■ **Records for this task**
◆ ◆ ◆ ◆

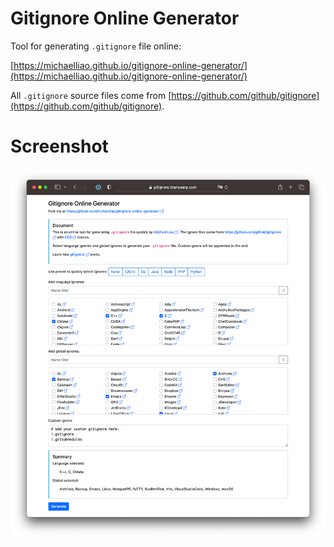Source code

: # Gitignore Online Generator

Tool for generating `.gitignore` file online:

[https://michaelliao.github.io/gitignore-online-generator/](https://michaelliao.github.io/gitignore-online-generator/)

All `.gitignore` source files come from [https://github.com/github/gitignore](https://github.com/github/gitignore).

#  Screenshot

![Screenshot](script/screenshot.png)
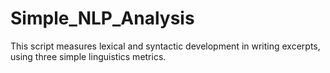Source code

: # Simple_NLP_Analysis
This script measures lexical and syntactic development in writing excerpts, using three simple linguistics metrics.
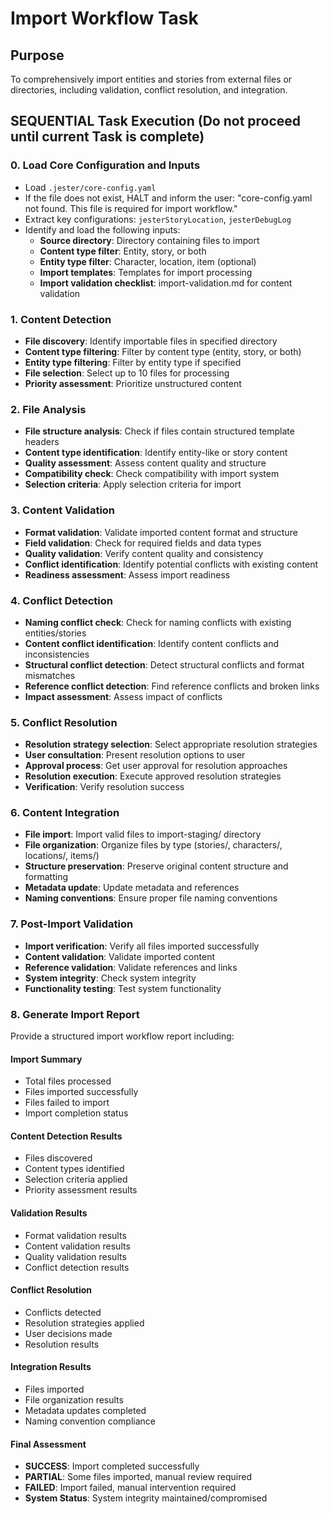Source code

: <!-- Powered by BMAD™ Core -->

# Import Workflow Task

## Purpose

To comprehensively import entities and stories from external files or directories, including validation, conflict resolution, and integration.

## SEQUENTIAL Task Execution (Do not proceed until current Task is complete)

### 0. Load Core Configuration and Inputs

- Load `.jester/core-config.yaml`
- If the file does not exist, HALT and inform the user: "core-config.yaml not found. This file is required for import workflow."
- Extract key configurations: `jesterStoryLocation`, `jesterDebugLog`
- Identify and load the following inputs:
  - **Source directory**: Directory containing files to import
  - **Content type filter**: Entity, story, or both
  - **Entity type filter**: Character, location, item (optional)
  - **Import templates**: Templates for import processing
  - **Import validation checklist**: import-validation.md for content validation

### 1. Content Detection

- **File discovery**: Identify importable files in specified directory
- **Content type filtering**: Filter by content type (entity, story, or both)
- **Entity type filtering**: Filter by entity type if specified
- **File selection**: Select up to 10 files for processing
- **Priority assessment**: Prioritize unstructured content

### 2. File Analysis

- **File structure analysis**: Check if files contain structured template headers
- **Content type identification**: Identify entity-like or story content
- **Quality assessment**: Assess content quality and structure
- **Compatibility check**: Check compatibility with import system
- **Selection criteria**: Apply selection criteria for import

### 3. Content Validation

- **Format validation**: Validate imported content format and structure
- **Field validation**: Check for required fields and data types
- **Quality validation**: Verify content quality and consistency
- **Conflict identification**: Identify potential conflicts with existing content
- **Readiness assessment**: Assess import readiness

### 4. Conflict Detection

- **Naming conflict check**: Check for naming conflicts with existing entities/stories
- **Content conflict identification**: Identify content conflicts and inconsistencies
- **Structural conflict detection**: Detect structural conflicts and format mismatches
- **Reference conflict detection**: Find reference conflicts and broken links
- **Impact assessment**: Assess impact of conflicts

### 5. Conflict Resolution

- **Resolution strategy selection**: Select appropriate resolution strategies
- **User consultation**: Present resolution options to user
- **Approval process**: Get user approval for resolution approaches
- **Resolution execution**: Execute approved resolution strategies
- **Verification**: Verify resolution success

### 6. Content Integration

- **File import**: Import valid files to import-staging/ directory
- **File organization**: Organize files by type (stories/, characters/, locations/, items/)
- **Structure preservation**: Preserve original content structure and formatting
- **Metadata update**: Update metadata and references
- **Naming conventions**: Ensure proper file naming conventions

### 7. Post-Import Validation

- **Import verification**: Verify all files imported successfully
- **Content validation**: Validate imported content
- **Reference validation**: Validate references and links
- **System integrity**: Check system integrity
- **Functionality testing**: Test system functionality

### 8. Generate Import Report

Provide a structured import workflow report including:

#### Import Summary
- Total files processed
- Files imported successfully
- Files failed to import
- Import completion status

#### Content Detection Results
- Files discovered
- Content types identified
- Selection criteria applied
- Priority assessment results

#### Validation Results
- Format validation results
- Content validation results
- Quality validation results
- Conflict detection results

#### Conflict Resolution
- Conflicts detected
- Resolution strategies applied
- User decisions made
- Resolution results

#### Integration Results
- Files imported
- File organization results
- Metadata updates completed
- Naming convention compliance

#### Final Assessment
- **SUCCESS**: Import completed successfully
- **PARTIAL**: Some files imported, manual review required
- **FAILED**: Import failed, manual intervention required
- **System Status**: System integrity maintained/compromised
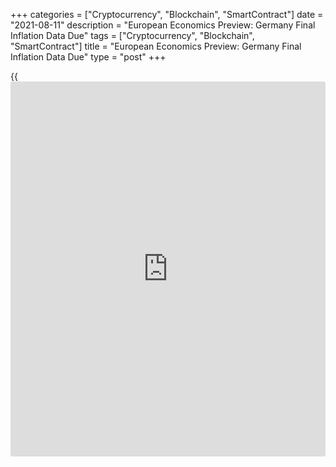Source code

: +++
categories = ["Cryptocurrency", "Blockchain", "SmartContract"]
date = "2021-08-11"
description = "European Economics Preview: Germany Final Inflation Data Due"
tags = ["Cryptocurrency", "Blockchain", "SmartContract"]
title = "European Economics Preview: Germany Final Inflation Data Due"
type = "post"
+++

{{<iframe id="large-banner" src="https://www.bounty.group/#slide=4.0" width="100%" height="600" scrolling="no" style="border: 0px solid rgb(216, 221, 230); border-radius: 3px;">}}

Final consumer prices from Germany and Italy are due on Wednesday,
headlining a light day for the European economic [news](https://www.letsplayfx.com/blog/forex-news-website/).

At 2.00 am ET, Destatis is slated to issue Germany's final consumer
prices for July. According to preliminary estimate, inflation based on
the harmonized index of consumer prices, which is meant for EU
comparison, advanced to 3.1 percent from 2.1 percent in June.

In the meantime, Romania's consumer price data is due. Inflation is seen
easing to 4.9 percent in July from 3.9 percent in June.

At 4.00 am ET, Italy's Istat publishes final consumer prices for July.
Harmonized inflation is expected to match the flash estimate of 0.9
percent versus 1.3 percent in June.

At 6.00 am ET, unemployment and consumer prices are due from Portugal.

For comments and feedback [contact](https://www.playgroundfx.com/contact/): editorial@rtt[news](https://www.letsplayfx.com/blog/forex-news-website/).com

[Economic News][1]

 **What parts of the world are seeing the best (and worst) economic
performances lately? Click[here][2] to check out our [Econ Scorecard][2]
and find out! See up-to-the-moment [ranking](https://www.playgroundfx.com/blog/crypto-exchange-ranking/)s for the best and worst
performers in [GDP][2], [unemployment rate][3], [inflation][4] and much
more.**

   1. www.rtt[news](https://www.letsplayfx.com/blog/forex-news-website/).com/Content/EconomicNews.aspx
   2. www.rtt[news](https://www.letsplayfx.com/blog/forex-news-website/).com/economic-scorecard/world-rank/GDP/highest-performance.aspx
   3. www.rtt[news](https://www.letsplayfx.com/blog/forex-news-website/).com/economic-scorecard/world-rank/unemployment-rate/lowest-performance.aspx
   4. www.rtt[news](https://www.letsplayfx.com/blog/forex-news-website/).com/economic-scorecard/world-rank/CPI/highest-performance.aspx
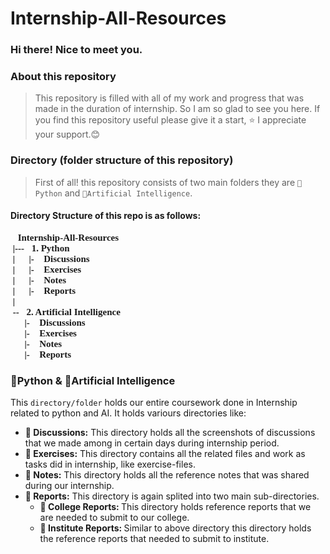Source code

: # Internship-All-Resources

### Hi there! Nice to meet you.

### About this repository
> This repository is filled with all of my work and progress that was made in the duration of internship. So I am so glad to see you here. If you find this repository useful please give it a start, ⭐ I appreciate your support.😊

### Directory (folder structure of this repository)
> First of all! this repository consists of two main folders they are `📁Python` and `📁Artificial Intelligence`.

#### Directory Structure of this repo is as follows:
<pre style="font-family: 'Consolas'; font-size: 15px; font-weight: bolder;">
📁Internship-All-Resources
 |---📁1. Python
 |      |- 📁Discussions
 |      |- 📁Exercises
 |      |- 📁Notes
 |      |- 📁Reports
 |
 --📁2. Artificial Intelligence
      |- 📁Discussions
      |- 📁Exercises
      |- 📁Notes
      |- 📁Reports
</pre>

### 📁Python & 📁Artificial Intelligence
This `directory/folder` holds our entire coursework done in Internship related to python and AI.
It holds variours directories like:
- <B>📁 Discussions:</B> This directory holds all the screenshots of discussions that we made among in certain days during internship period.
- <B>📁 Exercises:</B> This directory contains all the related files and work as tasks did in internship, like exercise-files.
- <B>📁 Notes:</B> This directory holds all the reference notes that was shared during our internship.
- <B>📁 Reports:</B> This directory is again splited into two main sub-directories.
    - <B>📁 College Reports: </B> This directory holds reference reports that we are needed to submit to our college. 
    - <B>📁 Institute Reports: </B> Similar to above directory this directory holds the reference reports that needed to submit to institute.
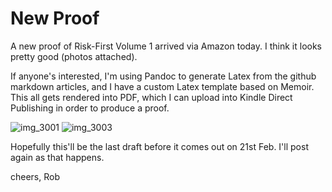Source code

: # New Proof

A new proof of Risk-First Volume 1 arrived via Amazon today.  I think it looks pretty good (photos attached).

If anyone's interested, I'm using Pandoc to generate Latex from the github markdown articles, and I have a custom Latex template based on Memoir.  This all gets rendered into PDF, which I can upload into Kindle Direct Publishing in order to produce a proof.

![img_3001](https://user-images.githubusercontent.com/568673/52537640-f14d5c00-2d60-11e9-8818-4a77addedca1.JPG)
![img_3003](https://user-images.githubusercontent.com/568673/52537641-f14d5c00-2d60-11e9-9463-4a042e49193b.JPG)

Hopefully this'll be the last draft before it comes out on 21st Feb.   I'll post again as that happens.

cheers,
Rob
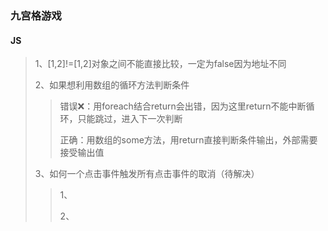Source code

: ### 九宫格游戏

#### JS

>1、[1,2]!=[1,2]对象之间不能直接比较，一定为false因为地址不同
>
>2、如果想利用数组的循环方法判断条件
>
>>错误❌：用foreach结合return会出错，因为这里return不能中断循环，只能跳过，进入下一次判断
>>
>>正确：用数组的some方法，用return直接判断条件输出，外部需要接受输出值
>
>3、如何一个点击事件触发所有点击事件的取消（待解决）
>
>>1、
>>
>>2、

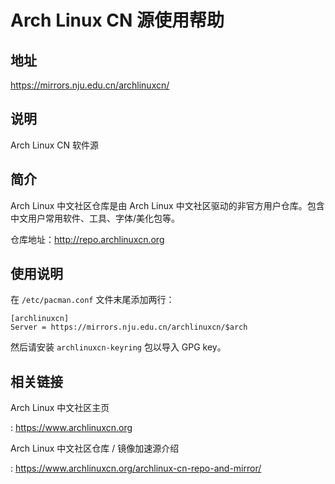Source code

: # Arch Linux CN 源使用帮助

## 地址

<https://mirrors.nju.edu.cn/archlinuxcn/>

## 说明

Arch Linux CN 软件源

## 简介

Arch Linux 中文社区仓库是由 Arch Linux
中文社区驱动的非官方用户仓库。包含中文用户常用软件、工具、字体/美化包等。

仓库地址：http://repo.archlinuxcn.org

## 使用说明

在 `/etc/pacman.conf`  文件末尾添加两行：

    [archlinuxcn]
    Server = https://mirrors.nju.edu.cn/archlinuxcn/$arch

然后请安装 `archlinuxcn-keyring` 包以导入 GPG key。

## 相关链接

Arch Linux 中文社区主页

:   <https://www.archlinuxcn.org>

Arch Linux 中文社区仓库 / 镜像加速源介绍

:   <https://www.archlinuxcn.org/archlinux-cn-repo-and-mirror/>
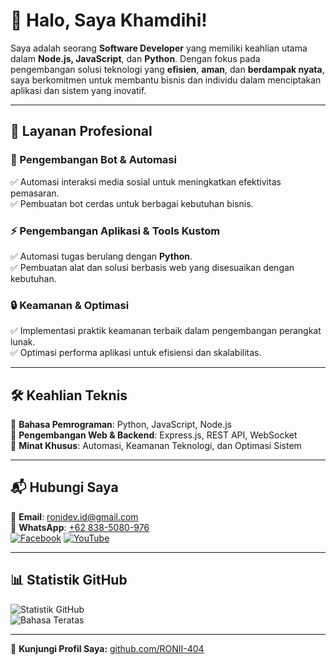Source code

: # 👋 Halo, Saya Khamdihi!

Saya adalah seorang **Software Developer** yang memiliki keahlian utama dalam **Node.js, JavaScript**, dan **Python**. Dengan fokus pada pengembangan solusi teknologi yang **efisien**, **aman**, dan **berdampak nyata**, saya berkomitmen untuk membantu bisnis dan individu dalam menciptakan aplikasi dan sistem yang inovatif.

---

## 💼 **Layanan Profesional**

### 🚀 Pengembangan Bot & Automasi
✅ Automasi interaksi media sosial untuk meningkatkan efektivitas pemasaran.  
✅ Pembuatan bot cerdas untuk berbagai kebutuhan bisnis.  

### ⚡ Pengembangan Aplikasi & Tools Kustom
✅ Automasi tugas berulang dengan **Python**.  
✅ Pembuatan alat dan solusi berbasis web yang disesuaikan dengan kebutuhan.  

### 🔒 Keamanan & Optimasi
✅ Implementasi praktik keamanan terbaik dalam pengembangan perangkat lunak.  
✅ Optimasi performa aplikasi untuk efisiensi dan skalabilitas.  

---

## 🛠️ **Keahlian Teknis**
🔹 **Bahasa Pemrograman**: Python, JavaScript, Node.js  
🔹 **Pengembangan Web & Backend**: Express.js, REST API, WebSocket  
🔹 **Minat Khusus**: Automasi, Keamanan Teknologi, dan Optimasi Sistem  

---

## 📬 **Hubungi Saya**
📧 **Email**: [ronidev.id@gmail.com](mailto:ronidev.id@gmail.com)  
📱 **WhatsApp**: [+62 838-5080-976](https://wa.me/628385080976)  
[![Facebook](https://img.shields.io/badge/Facebook-1877F2?style=for-the-badge&logo=facebook&logoColor=white)](https://web.facebook.com/dWxmYWgu) 
[![YouTube](https://img.shields.io/badge/YouTube-FF0000?style=for-the-badge&logo=youtube&logoColor=white)](https://www.youtube.com/@khamdihidev)  

---

## 📊 **Statistik GitHub**
![Statistik GitHub](https://github-readme-stats.vercel.app/api?username=khamdihi-dev&show_icons=true&theme=radical)  
![Bahasa Teratas](https://github-readme-stats.vercel.app/api/top-langs/?username=khamdihi-dev&layout=compact&theme=radical)  

---

📌 **Kunjungi Profil Saya:** [github.com/RONII-404](https://github.com/RONII-404)
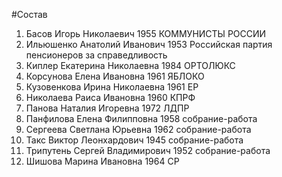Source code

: #Состав
1. Басов Игорь Николаевич 1955 КОММУНИСТЫ РОССИИ
2. Ильюшенко Анатолий Иванович 1953 Российская партия пенсионеров за справедливость
3. Киплер Екатерина Николаевна 1984 ОРТОЛЮКС
4. Корсунова Елена Ивановна 1961 ЯБЛОКО
5. Кузовенкова Ирина Николаевна 1961 ЕР
6. Николаева Раиса Ивановна 1960 КПРФ
7. Панова Наталия Игоревна 1972 ЛДПР
8. Панфилова Елена Филипповна 1958 собрание-работа
9. Сергеева Светлана Юрьевна 1962 собрание-работа
10. Такс Виктор Леонхардович 1945 собрание-работа
11. Трипутень Сергей Владимирович 1952 собрание-работа
12. Шишова Марина Ивановна 1964 СР
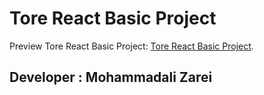 # Tore React Basic Project

Preview Tore React Basic Project: [Tore React Basic Project](https://serene-halva-b7c160.netlify.app/).

## Developer : Mohammadali Zarei

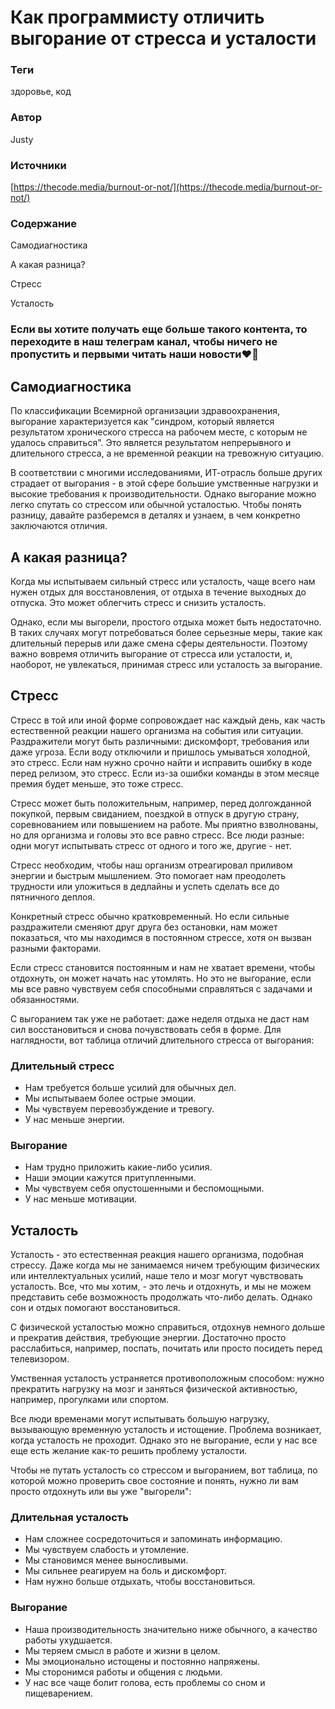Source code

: # Как программисту отличить выгорание от стресса и усталости

### Теги

здоровье, код

### Автор

Justy

### Источники

[https://thecode.media/burnout-or-not/](https://thecode.media/burnout-or-not/)

### Содержание

Самодиагностика

А какая разница?

Стресс

Усталость

### Если вы хотите получать еще больше такого контента, то переходите в наш телеграм канал, чтобы ничего не пропустить и первыми читать наши новости❤️🫶

## Самодиагностика

По классификации Всемирной организации здравоохранения, выгорание характеризуется как "синдром, который является результатом хронического стресса на рабочем месте, с которым не удалось справиться". Это является результатом непрерывного и длительного стресса, а не временной реакции на тревожную ситуацию. 

В соответствии с многими исследованиями, ИТ-отрасль больше других страдает от выгорания - в этой сфере большие умственные нагрузки и высокие требования к производительности. Однако выгорание можно легко спутать со стрессом или обычной усталостью. Чтобы понять разницу, давайте разберемся в деталях и узнаем, в чем конкретно заключаются отличия.

## **А какая разница?**

Когда мы испытываем сильный стресс или усталость, чаще всего нам нужен отдых для восстановления, от отдыха в течение выходных до отпуска. Это может облегчить стресс и снизить усталость.

Однако, если мы выгорели, простого отдыха может быть недостаточно. В таких случаях могут потребоваться более серьезные меры, такие как длительный перерыв или даже смена сферы деятельности. Поэтому важно вовремя отличить выгорание от стресса или усталости, и, наоборот, не увлекаться, принимая стресс или усталость за выгорание.

## **Стресс**

Стресс в той или иной форме сопровождает нас каждый день, как часть естественной реакции нашего организма на события или ситуации. Раздражители могут быть различными: дискомфорт, требования или даже угроза. Если воду отключили и пришлось умываться холодной, это стресс. Если нам нужно срочно найти и исправить ошибку в коде перед релизом, это стресс. Если из-за ошибки команды в этом месяце премия будет меньше, это тоже стресс.

Стресс может быть положительным, например, перед долгожданной покупкой, первым свиданием, поездкой в отпуск в другую страну, соревнованием или повышением на работе. Мы приятно взволнованы, но для организма и головы это все равно стресс. Все люди разные: одни могут испытывать стресс от одного и того же, другие - нет.

Стресс необходим, чтобы наш организм отреагировал приливом энергии и быстрым мышлением. Это помогает нам преодолеть трудности или уложиться в дедлайны и успеть сделать все до пятничного деплоя.

Конкретный стресс обычно кратковременный. Но если сильные раздражители сменяют друг друга без остановки, нам может показаться, что мы находимся в постоянном стрессе, хотя он вызван разными факторами.

Если стресс становится постоянным и нам не хватает времени, чтобы отдохнуть, он может начать нас утомлять. Но это не выгорание, если мы все равно чувствуем себя способными справляться с задачами и обязанностями.

С выгоранием так уже не работает: даже неделя отдыха не даст нам сил восстановиться и снова почувствовать себя в форме. Для наглядности, вот таблица отличий длительного стресса от выгорания:

### Длительный стресс

- Нам требуется больше усилий для обычных дел.
- Мы испытываем более острые эмоции.
- Мы чувствуем перевозбуждение и тревогу.
- У нас меньше энергии.

### **Выгорание**

- Нам трудно приложить какие-либо усилия.
- Наши эмоции кажутся притупленными.
- Мы чувствуем себя опустошенными и беспомощными.
- У нас меньше мотивации.

## **Усталость**

Усталость - это естественная реакция нашего организма, подобная стрессу. Даже когда мы не занимаемся ничем требующим физических или интеллектуальных усилий, наше тело и мозг могут чувствовать усталость. Все, что мы хотим, - это лечь и отдохнуть, и мы не можем представить себе возможность продолжать что-либо делать. Однако сон и отдых помогают восстановиться.

С физической усталостью можно справиться, отдохнув немного дольше и прекратив действия, требующие энергии. Достаточно просто расслабиться, например, поспать, почитать или просто посидеть перед телевизором.

Умственная усталость устраняется противоположным способом: нужно прекратить нагрузку на мозг и заняться физической активностью, например, прогулками или спортом.

Все люди временами могут испытывать большую нагрузку, вызывающую временную усталость и истощение. Проблема возникает, когда усталость не проходит. Однако это не выгорание, если у нас все еще есть желание как-то решить проблему усталости.

Чтобы не путать усталость со стрессом и выгоранием, вот таблица, по которой можно проверить свое состояние и понять, нужно ли вам просто отдохнуть или вы уже "выгорели":

### **Длительная усталость**

- Нам сложнее сосредоточиться и запоминать информацию.
- Мы чувствуем слабость и утомление.
- Мы становимся менее выносливыми.
- Мы сильнее реагируем на боль и дискомфорт.
- Нам нужно больше отдыхать, чтобы восстановиться.

### **Выгорание**

- Наша производительность значительно ниже обычного, а качество работы ухудшается.
- Мы теряем смысл в работе и жизни в целом.
- Мы эмоционально истощены и постоянно напряжены.
- Мы сторонимся работы и общения с людьми.
- У нас все чаще болит голова, есть проблемы со сном и пищеварением.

◆ ◆ ◆ ◆

■ **Exercise description**
Find the word "white" in the material, then list each line that holds it.

■ **Reply**
[![Facebook](https://img.shields.io/badge/Facebook-1877F2?style=for-the-badge&logo=facebook&logoColor=white)](https://web.facebook.com/dWxmYWgu) 
[![YouTube](https://img.shields.io/badge/YouTube-FF0000?style=for-the-badge&logo=youtube&logoColor=white)](https://www.youtube.com/@khamdihidev)  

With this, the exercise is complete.